> [EXERCISE REQUIREMENTS]:
Find the lines of the listing that contain the string "cdots", and return them.

> [DATA FOR THIS EXERCISE]:

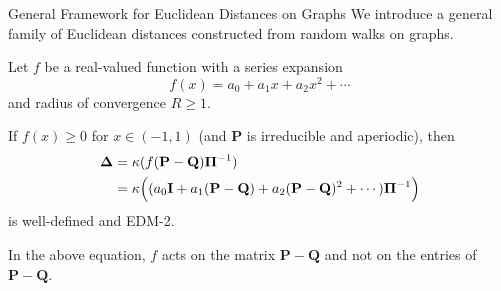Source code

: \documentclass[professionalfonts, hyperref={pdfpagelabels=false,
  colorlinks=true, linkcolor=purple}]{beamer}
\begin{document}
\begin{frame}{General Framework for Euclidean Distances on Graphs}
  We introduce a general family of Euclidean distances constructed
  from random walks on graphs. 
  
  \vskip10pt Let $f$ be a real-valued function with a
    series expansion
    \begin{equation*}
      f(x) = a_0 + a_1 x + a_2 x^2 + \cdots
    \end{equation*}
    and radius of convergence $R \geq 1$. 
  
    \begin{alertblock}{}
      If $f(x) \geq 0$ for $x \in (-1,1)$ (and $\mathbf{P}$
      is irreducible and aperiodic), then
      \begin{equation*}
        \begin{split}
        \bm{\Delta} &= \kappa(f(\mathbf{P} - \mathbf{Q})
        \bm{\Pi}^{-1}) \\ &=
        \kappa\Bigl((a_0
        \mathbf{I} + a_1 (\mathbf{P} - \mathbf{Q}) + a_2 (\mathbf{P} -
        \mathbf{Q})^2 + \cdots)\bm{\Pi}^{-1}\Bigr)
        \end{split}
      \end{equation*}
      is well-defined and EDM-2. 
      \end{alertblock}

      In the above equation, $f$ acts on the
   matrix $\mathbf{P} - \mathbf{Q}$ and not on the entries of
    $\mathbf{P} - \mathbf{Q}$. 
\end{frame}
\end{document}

> [ANSWER FOR THIS EXERCISE]:
      f(x) = a_0 + a_1 x + a_2 x^2 + \cdots
        \mathbf{Q})^2 + \cdots)\bm{\Pi}^{-1}\Bigr)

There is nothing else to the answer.